▶ Problem to solve
Copy out each line of the listing below where the string "portal" appears.

▶ Dataset content
= = =

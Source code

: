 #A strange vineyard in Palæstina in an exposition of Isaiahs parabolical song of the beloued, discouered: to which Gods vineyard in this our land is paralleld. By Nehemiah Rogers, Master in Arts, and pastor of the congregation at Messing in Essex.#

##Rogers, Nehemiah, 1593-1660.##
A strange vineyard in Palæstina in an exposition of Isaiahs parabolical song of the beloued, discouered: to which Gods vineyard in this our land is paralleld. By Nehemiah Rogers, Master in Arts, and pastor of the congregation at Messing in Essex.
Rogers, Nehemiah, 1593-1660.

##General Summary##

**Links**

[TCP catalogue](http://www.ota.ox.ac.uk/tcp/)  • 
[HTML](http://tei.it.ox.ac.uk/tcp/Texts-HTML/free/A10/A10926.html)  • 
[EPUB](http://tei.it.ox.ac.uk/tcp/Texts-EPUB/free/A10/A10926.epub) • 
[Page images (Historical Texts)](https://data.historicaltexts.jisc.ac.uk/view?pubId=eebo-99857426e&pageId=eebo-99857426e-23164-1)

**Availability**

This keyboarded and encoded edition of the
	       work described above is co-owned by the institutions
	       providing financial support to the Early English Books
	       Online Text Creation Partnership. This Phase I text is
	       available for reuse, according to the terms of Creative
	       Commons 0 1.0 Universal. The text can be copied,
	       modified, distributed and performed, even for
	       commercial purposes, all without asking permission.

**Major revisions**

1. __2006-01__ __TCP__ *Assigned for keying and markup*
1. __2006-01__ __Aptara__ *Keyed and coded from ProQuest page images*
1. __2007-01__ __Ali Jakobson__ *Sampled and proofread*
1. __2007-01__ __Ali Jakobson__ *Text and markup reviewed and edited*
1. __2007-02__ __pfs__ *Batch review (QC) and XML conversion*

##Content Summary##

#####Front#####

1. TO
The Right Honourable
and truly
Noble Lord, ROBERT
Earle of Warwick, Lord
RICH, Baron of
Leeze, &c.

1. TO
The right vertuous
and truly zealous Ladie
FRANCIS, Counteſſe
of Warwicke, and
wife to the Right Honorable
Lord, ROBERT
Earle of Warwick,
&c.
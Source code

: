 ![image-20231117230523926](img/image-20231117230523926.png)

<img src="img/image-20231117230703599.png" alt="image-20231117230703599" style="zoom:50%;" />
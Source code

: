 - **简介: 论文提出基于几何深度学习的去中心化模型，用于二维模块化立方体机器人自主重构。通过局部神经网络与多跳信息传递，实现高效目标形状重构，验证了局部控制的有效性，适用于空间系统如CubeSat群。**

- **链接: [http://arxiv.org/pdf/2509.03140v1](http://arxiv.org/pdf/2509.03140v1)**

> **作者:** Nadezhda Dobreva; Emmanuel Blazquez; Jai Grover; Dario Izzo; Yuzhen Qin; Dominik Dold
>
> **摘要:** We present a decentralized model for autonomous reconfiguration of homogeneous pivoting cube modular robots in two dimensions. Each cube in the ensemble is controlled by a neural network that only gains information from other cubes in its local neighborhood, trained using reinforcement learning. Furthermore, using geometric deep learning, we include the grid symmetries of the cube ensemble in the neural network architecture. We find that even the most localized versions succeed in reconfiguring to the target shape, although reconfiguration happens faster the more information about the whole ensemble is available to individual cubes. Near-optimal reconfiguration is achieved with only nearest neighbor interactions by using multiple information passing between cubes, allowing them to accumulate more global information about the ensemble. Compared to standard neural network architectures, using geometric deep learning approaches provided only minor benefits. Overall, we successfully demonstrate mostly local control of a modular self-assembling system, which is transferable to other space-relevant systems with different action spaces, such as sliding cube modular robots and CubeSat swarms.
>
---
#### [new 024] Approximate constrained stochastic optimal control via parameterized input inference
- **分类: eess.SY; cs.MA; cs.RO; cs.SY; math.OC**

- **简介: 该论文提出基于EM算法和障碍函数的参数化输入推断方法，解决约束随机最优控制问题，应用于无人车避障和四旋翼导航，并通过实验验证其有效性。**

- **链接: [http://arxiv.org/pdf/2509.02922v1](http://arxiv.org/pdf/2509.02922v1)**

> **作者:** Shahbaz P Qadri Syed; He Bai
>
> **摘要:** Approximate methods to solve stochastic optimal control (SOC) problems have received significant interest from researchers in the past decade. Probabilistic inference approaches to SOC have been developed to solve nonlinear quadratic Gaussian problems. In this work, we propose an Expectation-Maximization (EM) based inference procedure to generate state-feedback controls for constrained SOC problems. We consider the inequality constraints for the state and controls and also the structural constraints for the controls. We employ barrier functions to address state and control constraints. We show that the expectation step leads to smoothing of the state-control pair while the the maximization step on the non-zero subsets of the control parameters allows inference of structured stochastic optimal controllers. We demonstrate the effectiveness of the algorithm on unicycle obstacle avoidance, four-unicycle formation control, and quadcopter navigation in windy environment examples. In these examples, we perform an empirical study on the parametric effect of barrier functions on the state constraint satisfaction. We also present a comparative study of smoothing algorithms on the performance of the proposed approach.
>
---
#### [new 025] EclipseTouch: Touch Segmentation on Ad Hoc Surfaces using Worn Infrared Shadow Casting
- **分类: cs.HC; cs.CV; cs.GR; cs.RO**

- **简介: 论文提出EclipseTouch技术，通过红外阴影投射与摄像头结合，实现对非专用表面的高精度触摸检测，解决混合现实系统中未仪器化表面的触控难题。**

= = =

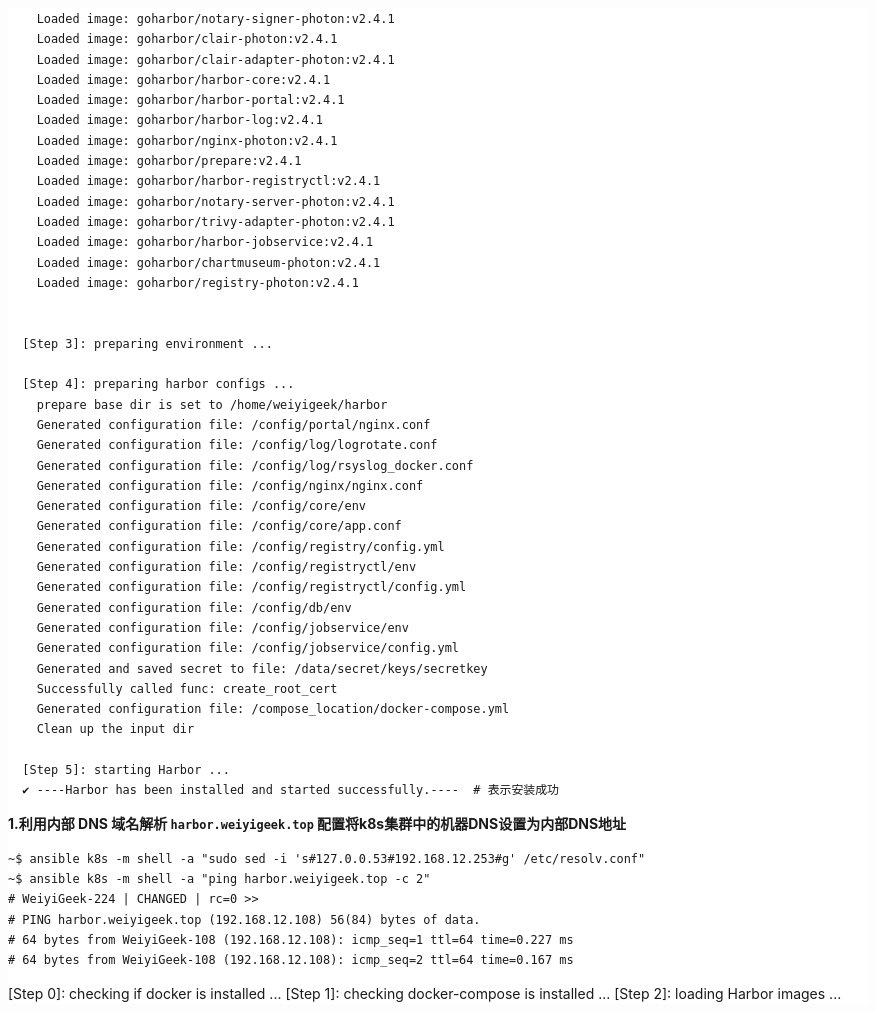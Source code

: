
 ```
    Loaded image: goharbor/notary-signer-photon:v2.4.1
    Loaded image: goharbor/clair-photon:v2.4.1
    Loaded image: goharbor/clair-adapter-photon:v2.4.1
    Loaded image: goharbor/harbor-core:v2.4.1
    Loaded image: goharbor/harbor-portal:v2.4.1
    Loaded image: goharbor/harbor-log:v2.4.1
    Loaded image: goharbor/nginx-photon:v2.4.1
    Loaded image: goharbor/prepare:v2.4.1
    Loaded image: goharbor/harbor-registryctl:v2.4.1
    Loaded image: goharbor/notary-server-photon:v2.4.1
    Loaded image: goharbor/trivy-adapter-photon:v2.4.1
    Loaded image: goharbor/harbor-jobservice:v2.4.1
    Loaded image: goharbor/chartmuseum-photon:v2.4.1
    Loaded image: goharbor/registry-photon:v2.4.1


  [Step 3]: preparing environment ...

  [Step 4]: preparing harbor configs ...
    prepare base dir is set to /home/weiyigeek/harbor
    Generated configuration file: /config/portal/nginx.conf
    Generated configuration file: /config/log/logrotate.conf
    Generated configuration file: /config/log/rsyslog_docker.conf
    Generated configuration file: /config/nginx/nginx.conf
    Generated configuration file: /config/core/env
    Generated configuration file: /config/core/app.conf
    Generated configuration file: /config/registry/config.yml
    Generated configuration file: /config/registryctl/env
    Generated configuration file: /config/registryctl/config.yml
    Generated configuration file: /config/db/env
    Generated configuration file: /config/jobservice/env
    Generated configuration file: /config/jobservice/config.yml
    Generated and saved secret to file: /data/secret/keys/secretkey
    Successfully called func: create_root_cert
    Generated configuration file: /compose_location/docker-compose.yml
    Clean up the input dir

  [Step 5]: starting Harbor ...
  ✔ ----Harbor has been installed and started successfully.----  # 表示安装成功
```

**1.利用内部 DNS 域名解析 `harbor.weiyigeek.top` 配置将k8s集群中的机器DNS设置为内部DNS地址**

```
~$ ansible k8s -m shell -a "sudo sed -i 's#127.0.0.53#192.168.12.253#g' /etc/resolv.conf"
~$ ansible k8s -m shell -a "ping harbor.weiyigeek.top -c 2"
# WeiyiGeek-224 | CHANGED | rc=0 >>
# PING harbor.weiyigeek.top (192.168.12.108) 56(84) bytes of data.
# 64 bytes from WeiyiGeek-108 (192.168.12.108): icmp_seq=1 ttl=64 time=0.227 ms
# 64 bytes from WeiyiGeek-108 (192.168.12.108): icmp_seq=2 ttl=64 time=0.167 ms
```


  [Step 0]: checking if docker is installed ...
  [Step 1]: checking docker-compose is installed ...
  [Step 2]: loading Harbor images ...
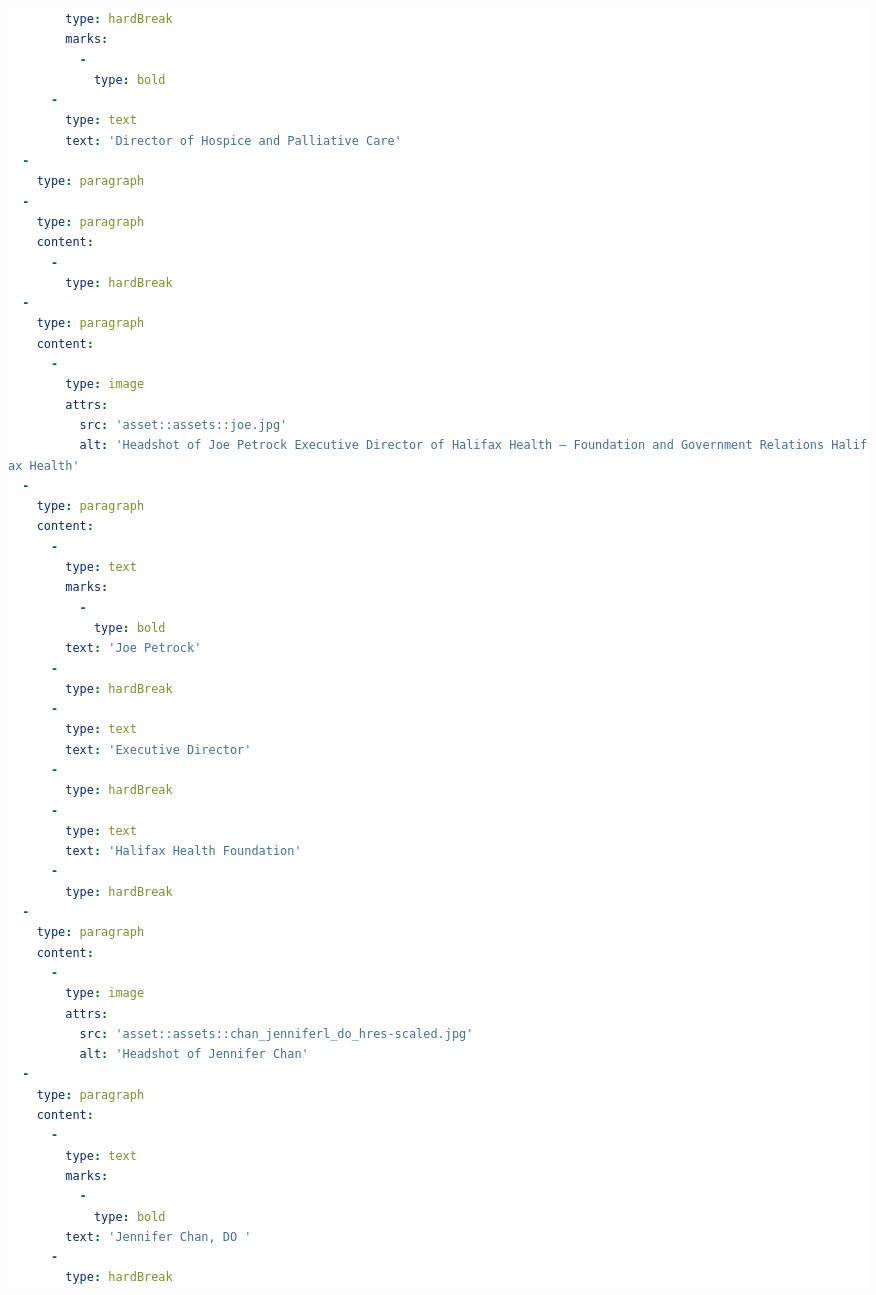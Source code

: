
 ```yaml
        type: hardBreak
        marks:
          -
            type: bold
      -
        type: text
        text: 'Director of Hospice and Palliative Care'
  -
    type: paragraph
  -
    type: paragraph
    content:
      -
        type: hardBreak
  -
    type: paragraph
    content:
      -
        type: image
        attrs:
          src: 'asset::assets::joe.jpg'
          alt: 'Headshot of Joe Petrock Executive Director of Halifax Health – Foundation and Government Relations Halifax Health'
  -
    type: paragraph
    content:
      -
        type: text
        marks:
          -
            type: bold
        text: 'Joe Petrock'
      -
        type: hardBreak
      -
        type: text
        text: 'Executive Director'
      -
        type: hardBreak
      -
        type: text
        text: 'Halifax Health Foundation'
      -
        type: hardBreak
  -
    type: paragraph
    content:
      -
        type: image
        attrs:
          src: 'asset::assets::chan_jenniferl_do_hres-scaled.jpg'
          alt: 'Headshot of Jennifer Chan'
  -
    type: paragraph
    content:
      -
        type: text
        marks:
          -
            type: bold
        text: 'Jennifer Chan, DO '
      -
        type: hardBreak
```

= = =

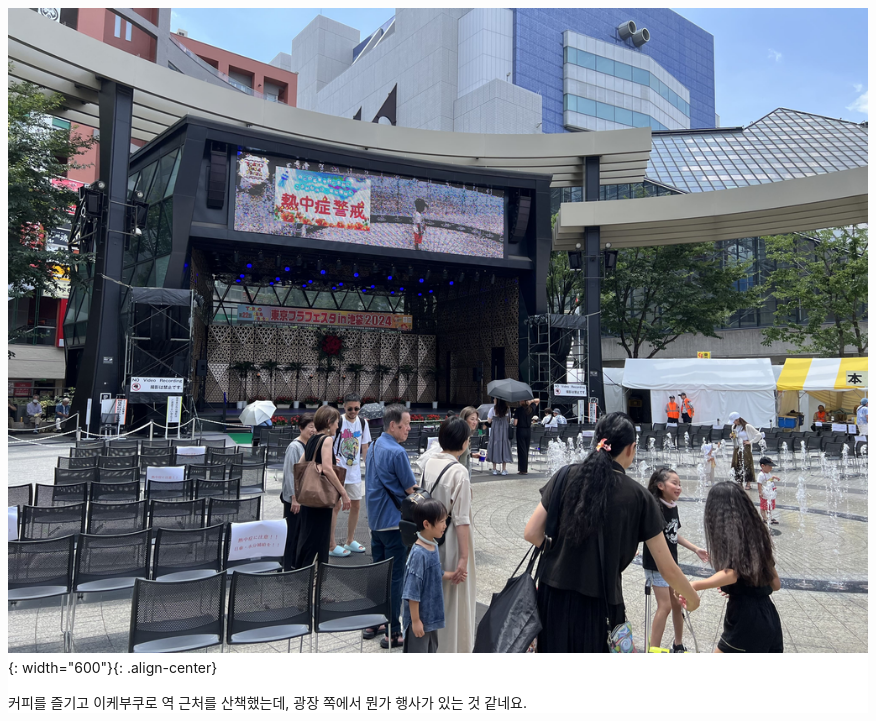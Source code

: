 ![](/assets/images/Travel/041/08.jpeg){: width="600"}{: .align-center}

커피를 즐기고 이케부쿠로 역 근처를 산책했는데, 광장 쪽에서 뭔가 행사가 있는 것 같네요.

= = =

▶ Response for this exercise
    Loaded image: goharbor/harbor-portal:v2.4.1
    Generated configuration file: /config/portal/nginx.conf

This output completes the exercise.